This book is in Open Review. I want your feedback to make the book better for you and other readers. To add your annotation, select some text and then click the on the pop-up menu. To see the annotations of others, click the button in the upper right hand corner of the page

2.7 Model selection mechanism

There are different ways how to select the most appropriate model for the data. One can use judgment, statistical tests, cross-validation or meta learning. The state of the art one in the field of exponential smoothing relies on the calculation of information criteria and on selection of the model with the lowest value. This approach is discussed in detail in Burnham and Anderson (2004). Here we briefly explain how this approach works and what are its advantages and disadvantages.

2.7.1 Information criteria idea

Before we move to the mathematics and well-known formulae, it makes sense to understand what we are trying to do, when we use information criteria. The idea is that we have a pool of model under consideration, and that there is a true model somewhere out there (not necessarily in our pool). This can be presented graphically in the following way:

An example of a model space

Figure 2.16: An example of a model space

This plot 2.16 represents a space of models. There is a true one in the middle, and there are three models under consideration: Model 1, Model 2, Model 3 and Model 4. They might differ from each other via the form (additive or multiplicative), included or omitted variables. They have some distances (they grey dashed lines) from the true model on this hypothetic model space: Model 1 is the closest to the true one than the others, while Model 2 is the farthest. Models 3 and 4 have a similar distance to the truth.

In the model selection exercise, what we typically want to do is to select the model, closest to the true one (Model 1 in our case). It is relatively easy to do, when you know the true model: just measure the distances and select the closest one. This can be written very roughly as: \[\begin{equation} \begin{split} d_1 = \ell^* - \ell_1 \\ d_2 = \ell^* - \ell_2 \\ d_3 = \ell^* - \ell_3 \\ d_4 = \ell^* - \ell_4 \end{split} , \tag{2.35} \end{equation}\]

where \(\ell_j\) is the position of the \(j^{th}\) model and \(\ell^*\) is the position of the true one. One of ways of getting the position of the model is by calculating the log-likelihood (logarithms of likelihood) values for each model, based on the assumed distributions.
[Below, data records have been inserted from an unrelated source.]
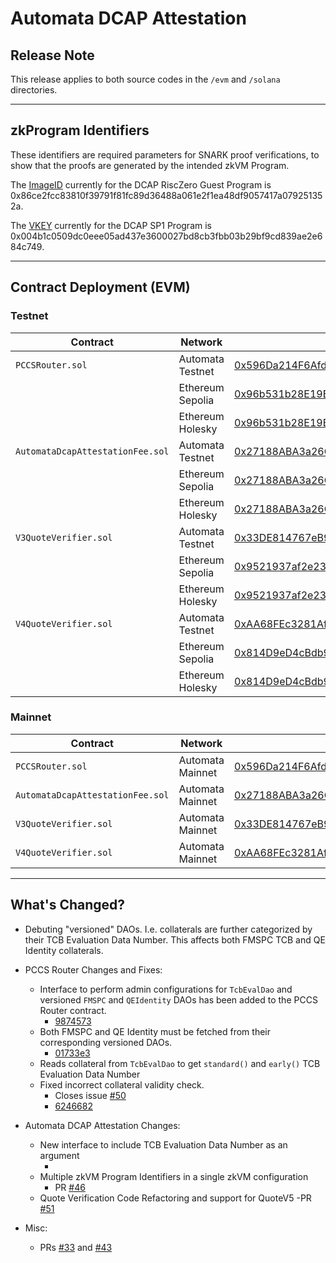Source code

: # Automata DCAP Attestation

## Release Note

This release applies to both source codes in the `/evm` and `/solana` directories.

---

## zkProgram Identifiers

These identifiers are required parameters for SNARK proof verifications, to show that the proofs are generated by the intended zkVM Program.

The [ImageID](https://dev.risczero.com/terminology#image-id) currently for the DCAP RiscZero Guest Program is 0x86ce2fcc83810f39791f81fc89d36488a061e2f1ea48df9057417a079251352a.

The [VKEY](https://docs.succinct.xyz/verification/onchain/solidity-sdk.html?#finding-your-program-vkey) currently for the DCAP SP1 Program is 0x004b1c0509dc0eee05ad437e3600027bd8cb3fbb03b29bf9cd839ae2e684c749.

---

## Contract Deployment (EVM)

### Testnet

| Contract | Network | Address |
| --- | --- | --- |
| `PCCSRouter.sol` | Automata Testnet | [0x596Da214F6Afd15078eD72884b69D9af0C4897a1](https://explorer-testnet.ata.network/address/0x596Da214F6Afd15078eD72884b69D9af0C4897a1) |
|  | Ethereum Sepolia | [0x96b531b28E19Bc7887e9c07797bF504aD497aBED](https://sepolia.etherscan.io/address/0x96b531b28E19Bc7887e9c07797bF504aD497aBED) |
|  | Ethereum Holesky | [0x96b531b28E19Bc7887e9c07797bF504aD497aBED](https://holesky.etherscan.io/address/0x96b531b28E19Bc7887e9c07797bF504aD497aBED) |
| `AutomataDcapAttestationFee.sol` | Automata Testnet | [0x27188ABA3a26CBb806eF4C67de9b05D7d792EC10](https://explorer-testnet.ata.network/address/0x27188ABA3a26CBb806eF4C67de9b05D7d792EC10) |
|  | Ethereum Sepolia | [0x27188ABA3a26CBb806eF4C67de9b05D7d792EC10](https://sepolia.etherscan.io/address/0x27188ABA3a26CBb806eF4C67de9b05D7d792EC10) |
|  | Ethereum Holesky | [0x27188ABA3a26CBb806eF4C67de9b05D7d792EC10](https://holesky.etherscan.io/address/0x27188ABA3a26CBb806eF4C67de9b05D7d792EC10) |
| `V3QuoteVerifier.sol` | Automata Testnet | [0x33DE814767eB99eD1D963033bc76c65Aa65B24a5](https://explorer-testnet.ata.network/address/0x33DE814767eB99eD1D963033bc76c65Aa65B24a5) |
|  | Ethereum Sepolia | [0x9521937af2e2394b2bB0d3dFc43dbc131B82D34C](https://sepolia.etherscan.io/address/0x9521937af2e2394b2bB0d3dFc43dbc131B82D34C) |
|  | Ethereum Holesky | [0x9521937af2e2394b2bB0d3dFc43dbc131B82D34C](https://holesky.etherscan.io/address/0x9521937af2e2394b2bB0d3dFc43dbc131B82D34C) |
| `V4QuoteVerifier.sol` | Automata Testnet | [0xAA68FEc3281Af295EE37CFf279852Fa5C20FD227](https://explorer-testnet.ata.network/address/0xAA68FEc3281Af295EE37CFf279852Fa5C20FD227) |
|  | Ethereum Sepolia | [0x814D9eD4cBdb922684d5AeB40bd45CD3489F3CD4](https://sepolia.etherscan.io/address/0x814D9eD4cBdb922684d5AeB40bd45CD3489F3CD4) |
|  | Ethereum Holesky | [0x814D9eD4cBdb922684d5AeB40bd45CD3489F3CD4](https://holesky.etherscan.io/address/0x814D9eD4cBdb922684d5AeB40bd45CD3489F3CD4) |

### Mainnet

| Contract | Network | Address |
| --- | --- | --- |
| `PCCSRouter.sol` | Automata Mainnet | [0x596Da214F6Afd15078eD72884b69D9af0C4897a1](https://explorer.ata.network/address/0x596Da214F6Afd15078eD72884b69D9af0C4897a1) |
| `AutomataDcapAttestationFee.sol` | Automata Mainnet | [0x27188ABA3a26CBb806eF4C67de9b05D7d792EC10](https://explorer.ata.network/address/0x27188ABA3a26CBb806eF4C67de9b05D7d792EC10) |
| `V3QuoteVerifier.sol` | Automata Mainnet | [0x33DE814767eB99eD1D963033bc76c65Aa65B24a5](https://explorer.ata.network/address/0x33DE814767eB99eD1D963033bc76c65Aa65B24a5) |
| `V4QuoteVerifier.sol` | Automata Mainnet | [0xAA68FEc3281Af295EE37CFf279852Fa5C20FD227](https://explorer.ata.network/address/0xAA68FEc3281Af295EE37CFf279852Fa5C20FD227) |

---

## What's Changed?

- Debuting "versioned" DAOs. I.e. collaterals are further categorized by their TCB Evaluation Data Number. This affects both FMSPC TCB and QE Identity collaterals.

- PCCS Router Changes and Fixes:
    - Interface to perform admin configurations for `TcbEvalDao` and versioned `FMSPC` and `QEIdentity` DAOs has been added to the PCCS Router contract.
        - [9874573](https://github.com/automata-network/automata-dcap-attestation/commit/9874573fcd9080851e094dcfa90aa6c7c33905b2)
    - Both FMSPC and QE Identity must be fetched from their corresponding versioned DAOs.
        - [01733e3](https://github.com/automata-network/automata-dcap-attestation/commit/01733e37f8df62847318ae08c38c6f2f95f8eb17)
    - Reads collateral from `TcbEvalDao` to get `standard()` and `early()` TCB Evaluation Data Number
    - Fixed incorrect collateral validity check.
        - Closes issue [#50](https://github.com/automata-network/automata-dcap-attestation/issues/50)
        - [6246682](https://github.com/automata-network/automata-dcap-attestation/commit/62466820089a124ac872e6cedbae2a4cdae416b0)
- Automata DCAP Attestation Changes:
    - New interface to include TCB Evaluation Data Number as an argument
        - []()
    - Multiple zkVM Program Identifiers in a single zkVM configuration
        - PR [#46](https://github.com/automata-network/automata-dcap-attestation/pull/46)
    - Quote Verification Code Refactoring and support for QuoteV5
        -PR [#51](https://github.com/automata-network/automata-dcap-attestation/pull/51)
- Misc:
    - PRs [#33](https://github.com/automata-network/automata-dcap-attestation/pull/33) and [#43](https://github.com/automata-network/automata-dcap-attestation/pull/43)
The likelihood of the true model will always be fixed, so if it is known, it just comes to calculating the values for the models 1 - 4 and inserting all the known values in the equation (2.35), and selecting the model that has the lowest distance \(d_j\).

However, in real life we never know the true model, so we need to find some other way of measuring this distance. The good thing about this approach is that the true model will always have the highest possible likelihood. This means that it is not important to know \(\ell^*\) - it will be the same for all the models. So, we can drop the \(\ell^*\) in the formulae (2.35) and compare the models via their likelihoods \(\ell_1, \ell_2, \ell_3 \text{ and } \ell_4\): \[\begin{equation} \begin{split} d_1 = - \ell_1 \\ d_2 = - \ell_2 \\ d_3 = - \ell_3 \\ d_4 = - \ell_4 \end{split} , \tag{2.36} \end{equation}\] This is a very simple method that allows us to get to the model, closest to the true one in the pool. However, we should not forget that we usually work with samples of data, not the population. So, we will inevitably have estimates of likelihoods, not the true ones. They will be biased and will need to be corrected. Akaike (1974) showed that the bias can be corrected if the number of parameters in each model is added to the distances (2.36), resultin in the bias corrected formula: \[\begin{equation} d_j = k_j - \ell_j \tag{2.37}, \end{equation}\] where \(k_j\) is the number of all estimated parameters in the model \(j\) (this typically also includes scale parameters, when dealing with Maximum Likelihood Estimates). When studying the properties of (2.37), Akaike (1974) suggested to multiply both parts of the right hand side by 2, so that there is a connection between the proposed criterion and the well known likelihood-ratio test (Wikipedia 2020d), and he proposed the following "An Information Criterion": \[\begin{equation} \mathrm{AIC}_j = 2 k_j - 2 \ell_j \tag{2.38}. \end{equation}\]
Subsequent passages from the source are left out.